At the focus of all that, I felt ashamed. “I’m sorry,” I said helplessly.
Rosa moved closer to me and put a hand on my shoulder. At that touch the posture of the strangers around us relaxed a little. There were even smiles. I felt a kind of relief, a forgiveness. I wanted to be accepted here, I realized; I couldn’t bear the thought of exclusion from this close, touching group.
“It’s okay,” said Rosa. “You don’t have to go. I can sort everything out. Tell me where your hotel is — did you say it was near the Forum? I’ll call them—”
But I stuck to my thought of Peter. “Get arse out, get arse out.” I repeated it over and over, an absurd mantra. “Let me go, Rosa.”
“All right,” she said, forcing a smile. “You need a little time. That’s okay.” She led me down the corridor. A part of me was glad to get away from the little knot of bystanders who had seen what I had done, who knew how I had betrayed them; I was glad to walk away from my shame. “Take all the time you want,” Rosa said soothingly. “We’ll always be here. I’ll be here. You know that.”
“Get arse out,” I mumbled.
We came at last to the steel door of a modern high-speed lift. We rode up in silence, Rosa still watching me; in her eyes there was something of the pressure of the gaze of those deep Crypt dwellers, their mute disappointment.
As we rose I’ll swear my ears popped.
I emerged into a sunlit modern office on the Via Cristoforo Colombo. I was nearly blinded by the light, and the dry oxygen-rich air seared into my lungs, making me giddy.

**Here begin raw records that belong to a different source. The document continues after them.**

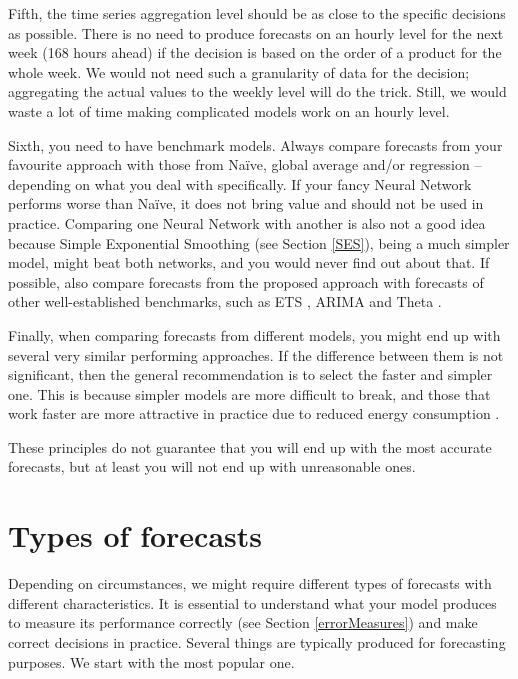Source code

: \documentclass[
]{book}
\theoremstyle{definition}
\theoremstyle{definition}
\theoremstyle{definition}
\theoremstyle{definition}
\theoremstyle{remark}
\begin{document}
Fifth, the time series aggregation level should be as close to the specific decisions as possible. There is no need to produce forecasts on an hourly level for the next week (168 hours ahead) if the decision is based on the order of a product for the whole week. We would not need such a granularity of data for the decision; aggregating the actual values to the weekly level will do the trick. Still, we would waste a lot of time making complicated models work on an hourly level.

Sixth, you need to have benchmark models. Always compare forecasts from your favourite approach with those from Naïve, global average and/or regression -- depending on what you deal with specifically. If your fancy Neural Network performs worse than Naïve, it does not bring value and should not be used in practice. Comparing one Neural Network with another is also not a good idea because Simple Exponential Smoothing (see Section \ref{SES}), being a much simpler model, might beat both networks, and you would never find out about that. If possible, also compare forecasts from the proposed approach with forecasts of other well-established benchmarks, such as ETS \citep{Hyndman2008b}, ARIMA \citep{Box1976} and Theta \citep{Assimakopoulos2000}.

Finally, when comparing forecasts from different models, you might end up with several very similar performing approaches. If the difference between them is not significant, then the general recommendation is to select the faster and simpler one. This is because simpler models are more difficult to break, and those that work faster are more attractive in practice due to reduced energy consumption \citep[save the planet and stop global warming!][]{Dhar2020}.

These principles do not guarantee that you will end up with the most accurate forecasts, but at least you will not end up with unreasonable ones.

\hypertarget{typesOfForecasts}{%
\section{Types of forecasts}\label{typesOfForecasts}}

Depending on circumstances, we might require different types of forecasts with different characteristics. It is essential to understand what your model produces to measure its performance correctly (see Section \ref{errorMeasures}) and make correct decisions in practice. Several things are typically produced for forecasting purposes. We start with the most popular one.
\end{document}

Peter had hired a car. It was waiting for me on the Cristoforo Colombo, outside the Order’s office. Now, to my utter dismay, he insisted on taking me for a drive.
“I was full of theories. Basically I thought the Order was just a wacko religious cult. Then, when we met Lucia, and found out about this girl Pina, I started to wonder if it was some kind of bizarre psychosexual organization, perhaps with a religious framework to give it some justification. But now, with what you described about what you found down there, George — and after I discussed it with some of the Slan(t)ers — I think I’ve put it together at last.
“The Order isn’t about religion, or sex, or family. It isn’t about anything its members think it’s about — they don’t know, any more than any one ant knows what an ant colony is for. The Order exists for itself .”
“I have no idea what you’re talking about,” I said.
“I know you don’t. So listen.”
* * *
We headed straight out of town until we hit the outer ring road, the GRA. Soon we were stationary, one in a long line of cars, whose roofs and windscreens gleamed in the sun like the carapaces of metaled insects. Even at the best of times this road is a linear parking lot, and now it was the end of the working day, the rush hour. We inched forward, Peter thrusting the car into the smallest gaps with the best of them, blaring his horn and edging through the crowds. I’d have been scared for my safety if not for the fact that our speed was so slow.
The car was a battered old Punto. With a head still full of the Crypt, I felt utterly disoriented. I said, “This car belongs to the Pakistani ambassador.”
He looked at me oddly. “Oh. Michael Caine. I saw that movie, too …”
“You’re making some kind of point, aren’t you?”
“Damn right,” he said. “You won’t understand, not at first. And when you do understand you probably won’t believe me.” His knuckles were white where he gripped the wheel, and he was sweating. “So I’ll have to make you see. This might be more important than you can imagine.”